A couple of weeks ago I had bootup problems with my old Sony laptop. I had replaced the hard disk in it last year (February), and everything was pointing to another busted hard disk. First time I’d had a machine outlive two hard disks! :(

Sure enough, I put a different disk in the laptop and it worked, and the original disk in a USB caddy failed (but only after working successfully a couple of times, leading me to think it was a transient problem and reassemble the laptop, at which point it failed again… sigh).

Through persistence and determination (and a couple of goes in the freezer) I managed to get a copy of the disk onto another drive. I then went shopping, but decided to check the warranty on the dud drive: lo-and-behold, it still had nearly four years of a five year warranty to run. Better yet, unlike the Western Digital I had to send at my own cost to Singapore for replacement, Seagate have an address in Australia that can be used.

Sod it, I said, anything more than the original 80GB (since for less than what I paid for the 80GB a year ago I’m looking at 160GB or more!) is wasted on this particular machine, so I completed the RMA, found a box to pack the drive in, and sent it off.

The address in Australia is a mail forwarder to Seagate in Singapore. I had to keep that in mind when I checked their order status page, which a week later was still showing “awaiting your return”. Nevertheless, it wasn’t long before the page changed to “shipped”. Looking a bit closer I could see that my 80GB drive must have put on a bit of weight on the way to its birthplace, as Seagate was sending me a 100GB drive in return!
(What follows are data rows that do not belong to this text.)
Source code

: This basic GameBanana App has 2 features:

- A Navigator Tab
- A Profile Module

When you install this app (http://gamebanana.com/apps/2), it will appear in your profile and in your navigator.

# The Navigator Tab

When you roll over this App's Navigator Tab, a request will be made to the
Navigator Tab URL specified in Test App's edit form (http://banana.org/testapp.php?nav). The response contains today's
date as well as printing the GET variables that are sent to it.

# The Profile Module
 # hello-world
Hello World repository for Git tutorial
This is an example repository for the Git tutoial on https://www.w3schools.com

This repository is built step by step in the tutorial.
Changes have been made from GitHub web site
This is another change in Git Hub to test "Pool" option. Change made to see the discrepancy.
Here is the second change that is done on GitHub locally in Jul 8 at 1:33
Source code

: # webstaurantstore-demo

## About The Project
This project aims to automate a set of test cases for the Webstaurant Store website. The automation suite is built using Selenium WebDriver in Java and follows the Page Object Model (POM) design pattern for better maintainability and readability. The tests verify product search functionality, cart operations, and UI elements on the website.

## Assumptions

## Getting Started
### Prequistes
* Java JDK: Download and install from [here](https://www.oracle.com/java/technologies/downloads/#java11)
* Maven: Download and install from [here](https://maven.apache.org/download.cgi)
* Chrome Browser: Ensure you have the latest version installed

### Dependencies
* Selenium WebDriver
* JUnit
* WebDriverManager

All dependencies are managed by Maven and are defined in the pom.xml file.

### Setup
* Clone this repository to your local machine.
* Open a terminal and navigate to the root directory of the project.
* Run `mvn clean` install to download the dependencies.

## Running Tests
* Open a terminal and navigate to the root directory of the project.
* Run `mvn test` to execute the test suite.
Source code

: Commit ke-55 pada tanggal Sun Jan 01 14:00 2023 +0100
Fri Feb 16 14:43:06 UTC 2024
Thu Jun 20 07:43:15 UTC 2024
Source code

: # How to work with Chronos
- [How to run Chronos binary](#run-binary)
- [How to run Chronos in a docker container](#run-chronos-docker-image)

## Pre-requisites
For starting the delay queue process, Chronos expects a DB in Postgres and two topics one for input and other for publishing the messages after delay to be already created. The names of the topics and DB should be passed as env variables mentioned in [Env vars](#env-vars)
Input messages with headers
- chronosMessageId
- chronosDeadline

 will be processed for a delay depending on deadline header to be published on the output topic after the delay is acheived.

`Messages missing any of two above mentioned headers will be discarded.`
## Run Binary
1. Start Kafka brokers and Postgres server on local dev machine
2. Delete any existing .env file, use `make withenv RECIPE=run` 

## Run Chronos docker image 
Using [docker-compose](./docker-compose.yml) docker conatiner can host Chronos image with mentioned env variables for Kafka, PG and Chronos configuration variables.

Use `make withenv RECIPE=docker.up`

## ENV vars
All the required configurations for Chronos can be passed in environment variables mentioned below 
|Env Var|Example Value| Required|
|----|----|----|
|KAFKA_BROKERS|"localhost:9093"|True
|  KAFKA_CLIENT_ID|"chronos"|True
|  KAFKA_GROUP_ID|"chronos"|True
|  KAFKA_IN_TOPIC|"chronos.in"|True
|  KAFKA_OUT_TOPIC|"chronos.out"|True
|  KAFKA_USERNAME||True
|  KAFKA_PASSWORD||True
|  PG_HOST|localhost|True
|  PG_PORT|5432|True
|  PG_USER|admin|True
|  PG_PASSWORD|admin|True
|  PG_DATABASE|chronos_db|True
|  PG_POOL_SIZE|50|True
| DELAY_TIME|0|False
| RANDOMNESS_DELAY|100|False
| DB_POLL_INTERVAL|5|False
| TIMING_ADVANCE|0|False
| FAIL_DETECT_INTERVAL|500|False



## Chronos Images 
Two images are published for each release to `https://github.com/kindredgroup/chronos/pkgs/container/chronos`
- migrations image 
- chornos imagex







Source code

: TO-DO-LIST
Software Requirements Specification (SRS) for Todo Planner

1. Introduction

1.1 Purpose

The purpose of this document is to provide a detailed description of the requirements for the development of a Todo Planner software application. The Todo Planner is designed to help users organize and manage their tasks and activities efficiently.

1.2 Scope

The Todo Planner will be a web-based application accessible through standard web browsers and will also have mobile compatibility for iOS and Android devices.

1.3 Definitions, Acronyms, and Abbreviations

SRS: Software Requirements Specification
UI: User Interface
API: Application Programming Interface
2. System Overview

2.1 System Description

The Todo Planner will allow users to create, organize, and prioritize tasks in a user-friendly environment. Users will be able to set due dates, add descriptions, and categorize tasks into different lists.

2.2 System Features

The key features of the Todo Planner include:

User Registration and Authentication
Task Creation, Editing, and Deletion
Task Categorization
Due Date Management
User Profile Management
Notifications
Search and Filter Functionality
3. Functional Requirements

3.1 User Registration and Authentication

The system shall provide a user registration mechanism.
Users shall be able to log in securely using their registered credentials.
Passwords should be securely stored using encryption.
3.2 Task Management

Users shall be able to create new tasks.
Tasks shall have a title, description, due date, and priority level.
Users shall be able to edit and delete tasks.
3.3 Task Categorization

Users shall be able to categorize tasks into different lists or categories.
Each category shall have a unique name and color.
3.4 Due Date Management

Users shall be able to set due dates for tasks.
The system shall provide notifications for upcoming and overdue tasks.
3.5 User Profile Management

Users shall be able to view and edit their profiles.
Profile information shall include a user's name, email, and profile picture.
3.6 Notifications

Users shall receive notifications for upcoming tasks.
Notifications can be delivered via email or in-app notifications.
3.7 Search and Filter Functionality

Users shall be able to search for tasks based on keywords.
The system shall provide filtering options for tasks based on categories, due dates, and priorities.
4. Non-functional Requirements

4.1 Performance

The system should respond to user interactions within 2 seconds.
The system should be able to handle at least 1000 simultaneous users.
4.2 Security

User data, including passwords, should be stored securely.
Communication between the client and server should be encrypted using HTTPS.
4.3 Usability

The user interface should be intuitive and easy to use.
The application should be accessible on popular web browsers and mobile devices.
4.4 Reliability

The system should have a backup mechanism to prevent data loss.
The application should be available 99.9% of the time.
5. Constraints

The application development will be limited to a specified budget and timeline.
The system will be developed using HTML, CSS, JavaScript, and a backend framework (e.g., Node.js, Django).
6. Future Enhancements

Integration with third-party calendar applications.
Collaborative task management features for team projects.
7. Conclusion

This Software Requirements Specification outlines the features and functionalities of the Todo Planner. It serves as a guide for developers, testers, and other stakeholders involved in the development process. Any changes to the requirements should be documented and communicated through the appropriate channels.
Having left Singapore last Thursday the drive arrived on Monday, but due to work commitments (plus having to fix the Slug first) I wasn’t able to do anything with it until today. Stay tuned for the recovery exercise…

MythTV fun and games

Bad things don’t always come in threes. For my MythTV setup, four bad things all happened at once. First was that the governments of the Australian states that run Daylight Savings Time (DST) decided to jump on the energy-saving bandwagon and change the end-time for DST this year. Second was that the OzTivo folks changed the API for connecting to their program guide data, and closed the old API interface on the same weekend that DST was originally due to finish. Third, for some reason that I’m still investigating, my run-an-emerge-world-at-least-every-fortnight MythTV backend had an old timezone-data package, so any times it handled that should have still been DST weren’t. Fourth, Shepherd isn’t quite as smart as I thought it was, and I didn’t find out until too late…

Let me get something straight: Shepherd is the bees-knees of EPG grabbers for Australian MythTV users. If you’re a MythTV user in .au and not running Shepherd, stop reading this right now and go and update your system to use it–you’ll be glad you did. If I had just looked at some of the output it has been generating since OzTivo announced it’s changes, most of the agro I’ve suffered the last few hours would have been avoided.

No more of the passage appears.